TabSyn (Diffusion-based)
TabSyn employs a two-stage pipeline combining Variational Autoencoders with diffusion models in latent space, enabling efficient high-quality synthesis of mixed-type tabular data.
Key Features:
- “Encode → Diffuse → Decode” architecture operating in continuous latent space
- VAE encoder transforms mixed-type data into continuous representations
- Score-based diffusion with linear noise schedule (20-50 sampling steps)
- Adaptive β-VAE training with dynamic KL-divergence scheduling
- Performance: Strong fidelity with efficient sampling
Figure 3: TabSyn Architecture. Two-stage pipeline with VAE encoding to continuous latent space followed by efficient diffusion-based generation.

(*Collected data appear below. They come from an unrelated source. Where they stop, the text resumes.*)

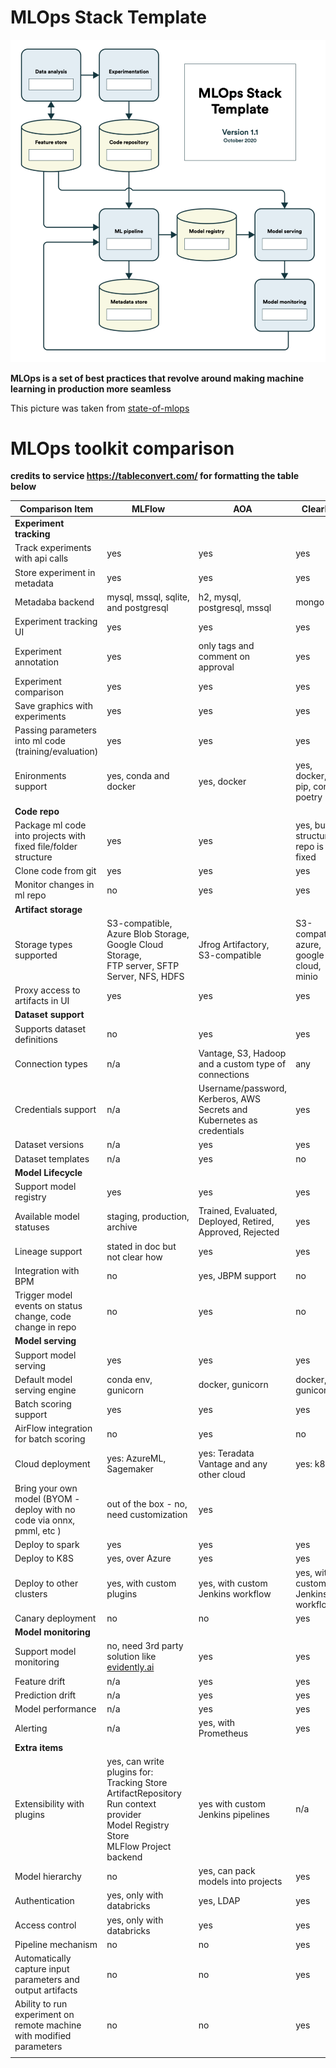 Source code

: # MLOps Stack Template
[![](img/mlops_stack.png)](https://ml-ops.org/content/state-of-mlops)

**MLOps is a set of best practices that revolve around making machine learning in production more seamless**

This picture was taken from  [state-of-mlops](https://ml-ops.org/content/state-of-mlops)
# MLOps toolkit comparison

**credits to service https://tableconvert.com/ for formatting the table below**

| Comparison Item                                                        | MLFlow                                                                                                                                      | AOA                                                                    | ClearML                                     |
|------------------------------------------------------------------------|---------------------------------------------------------------------------------------------------------------------------------------------|------------------------------------------------------------------------|---------------------------------------------|
| **Experiment tracking**                                                |                                                                                                                                             |                                                                        |                                             |
| Track experiments with api calls                                       | yes                                                                                                                                         | yes                                                                    | yes                                         |
| Store experiment in metadata                                           | yes                                                                                                                                         | yes                                                                    | yes                                         |
| Metadaba backend                                                       | mysql, mssql, sqlite, and postgresql                                                                                                        | h2, mysql, postgresql, mssql                                           | mongo                                       |
| Experiment tracking UI                                                 | yes                                                                                                                                         | yes                                                                    | yes                                         |
| Experiment annotation                                                  | yes                                                                                                                                         | only tags and comment on approval                                      | yes                                         |
| Experiment comparison                                                  | yes                                                                                                                                         | yes                                                                    | yes                                         |
| Save graphics with experiments                                         | yes                                                                                                                                         | yes                                                                    | yes                                         |
| Passing parameters into ml code (training/evaluation)                  | yes                                                                                                                                         | yes                                                                    | yes                                         |
| Enironments support                                                    | yes, conda and docker                                                                                                                       | yes, docker                                                            | yes, docker, pip, conda, poetry             |
| **Code repo**                                                          |                                                                                                                                             |                                                                        |                                             |
| Package ml code into projects with fixed file/folder structure         | yes                                                                                                                                         | yes                                                                    | yes, but the structure or repo is not fixed |
| Clone code from git                                                    | yes                                                                                                                                         | yes                                                                    | yes                                         |
| Monitor changes in ml repo                                             | no                                                                                                                                          | yes                                                                    | yes                                         |
| **Artifact storage**                                                   |                                                                                                                                             |                                                                        |                                             |
| Storage types supported                                                | S3-compatible,<br>Azure Blob Storage,<br>Google Cloud Storage,<br>FTP server, SFTP Server, NFS, HDFS                                        | Jfrog Artifactory,  S3-compatible                                      | S3-compatible, azure, google cloud, minio   |
| Proxy access to artifacts in UI                                        | yes                                                                                                                                         | yes                                                                    | yes                                         |
| **Dataset support**                                                    |                                                                                                                                             |                                                                        |                                             |
| Supports dataset definitions                                           | no                                                                                                                                          | yes                                                                    | yes                                         |
| Connection types                                                       | n/a                                                                                                                                         | Vantage, S3, Hadoop and a custom type of connections                   | any                                         |
| Credentials support                                                    | n/a                                                                                                                                         | Username/password, Kerberos, AWS Secrets and Kubernetes as credentials | yes                                         |
| Dataset versions                                                       | n/a                                                                                                                                         | yes                                                                    | yes                                         |
| Dataset templates                                                      | n/a                                                                                                                                         | yes                                                                    | no                                          |
| **Model Lifecycle**                                                    |                                                                                                                                             |                                                                        |                                             |
| Support model registry                                                 | yes                                                                                                                                         | yes                                                                    | yes                                         |
| Available model statuses                                               | staging, production, archive                                                                                                                | Trained, Evaluated, Deployed, Retired, Approved, Rejected              | yes                                         |
| Lineage support                                                        | stated in doc but not clear how                                                                                                             | yes                                                                    | yes                                         |
| Integration with BPM                                                   | no                                                                                                                                          | yes, JBPM support                                                      | no                                          |
| Trigger model events on status change, code change in repo             | no                                                                                                                                          | yes                                                                    | no                                          |
| **Model serving**                                                      |                                                                                                                                             |                                                                        |                                             |
| Support model serving                                                  | yes                                                                                                                                         | yes                                                                    | yes                                         |
| Default model serving engine                                           | conda env, gunicorn                                                                                                                         | docker, gunicorn                                                       | docker, gunicorn                            |
| Batch scoring support                                                  | yes                                                                                                                                         | yes                                                                    | yes                                         |
| AirFlow integration for batch scoring                                  | no                                                                                                                                          | yes                                                                    | no                                          |
| Cloud deployment                                                       | yes: AzureML, Sagemaker                                                                                                                     | yes: Teradata Vantage and any other cloud                              | yes: k8s                                    |
| Bring your own model (BYOM - deploy with no code via onnx, pmml, etc ) | out of the box - no, need customization                                                                                                     | yes                                                                    |                                             |
| Deploy to spark                                                        | yes                                                                                                                                         | yes                                                                    | yes                                         |
| Deploy to K8S                                                          | yes, over Azure                                                                                                                             | yes                                                                    | yes                                         |
| Deploy to other clusters                                               | yes, with custom plugins                                                                                                                    | yes, with custom Jenkins workflow                                      | yes, with custom Jenkins workflow           |
| Canary deployment                                                      | no                                                                                                                                          | no                                                                     | yes                                         |
| **Model monitoring**                                                   |                                                                                                                                             |                                                                        |                                             |
| Support model monitoring                                               | no, need 3rd party solution like [evidently.ai](https://evidentlyai.com)                                                                    | yes                                                                    | yes                                         |
| Feature drift                                                          | n/a                                                                                                                                         | yes                                                                    | yes                                         |
| Prediction drift                                                       | n/a                                                                                                                                         | yes                                                                    | yes                                         |
| Model performance                                                      | n/a                                                                                                                                         | yes                                                                    | yes                                         |
| Alerting                                                               | n/a                                                                                                                                         | yes, with Prometheus                                                   | yes                                         |
| **Extra items**                                                        |                                                                                                                                             |                                                                        |                                             |
| Extensibility with plugins                                             | yes, can write plugins for:  Tracking Store<br>ArtifactRepository<br>Run context provider<br>Model Registry Store<br>MLFlow Project backend | yes with custom Jenkins pipelines                                      | n/a                                         |
| Model hierarchy                                                        | no                                                                                                                                          | yes, can pack models into projects                                     | yes                                         |
| Authentication                                                         | yes, only with databricks                                                                                                                   | yes, LDAP                                                              | yes                                         |
| Access control                                                         | yes, only with databricks                                                                                                                   | yes                                                                    | yes                                         |
| Pipeline mechanism                                                     | no                                                                                                                                          | no                                                                     | yes                                         |
| Automatically capture input parameters and output artifacts            | no                                                                                                                                          | no                                                                     | yes                                         |
| Ability to run experiment on remote machine with modified parameters   | no                                                                                                                                          | no                                                                     | yes                                         |
|                                                                        |                                                                                                                                             |                                                                        |                                             |



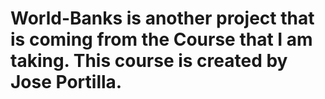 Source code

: # World-Banks is another project that is coming from the Course that I am taking. This course is created by Jose Portilla.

CTGAN (Conditional Adversarial)
Conditional Tabular GAN (CTGAN) addresses aviation data’s mixed-type nature through specialized preprocessing and conditional generation capabilities, particularly effective for handling imbalanced categorical distributions.
Key Features:
- Mode-specific normalization using Bayesian Gaussian Mixture Models
- Conditional generation with training-by-sampling for rare categories
- WGAN-GP loss with gradient penalty for stable adversarial training
- PacGAN framework processing 10 samples jointly to prevent mode collapse
- Performance: Effective for targeted scenario generation
Figure 4: CTGAN Architecture. Adversarial framework with specialized preprocessing for mixed-type data and conditional generation capabilities.
TVAE (Variational Autoencoder)
Tabular Variational Autoencoder (TVAE) provides a probabilistic approach to synthetic data generation with lightweight computational requirements and stable training characteristics. Sharing its preprocessing pipeline with CTGAN, TVAE replaces adversarial training with a VAE objective, offering more stable convergence and the ability to generate large synthetic datasets efficiently.
Key Features:
- Evidence Lower Bound (ELBO) optimization combining reconstruction accuracy with KL regularisation
- Reparameterization trick enabling differentiable latent sampling and end-to-end backpropagation
- Batch normalisation and L2 regularisation throughout encoder and decoder layers
- Shared mode-based preprocessing with CTGAN: Bayesian GMM normalization for continuous features, one-hot encoding for categorical
- Minimal GPU requirements with fast training — best compute efficiency among all five tabular generators
- Performance: Good utility-to-compute ratio; scales well to large datasets (>1 million records)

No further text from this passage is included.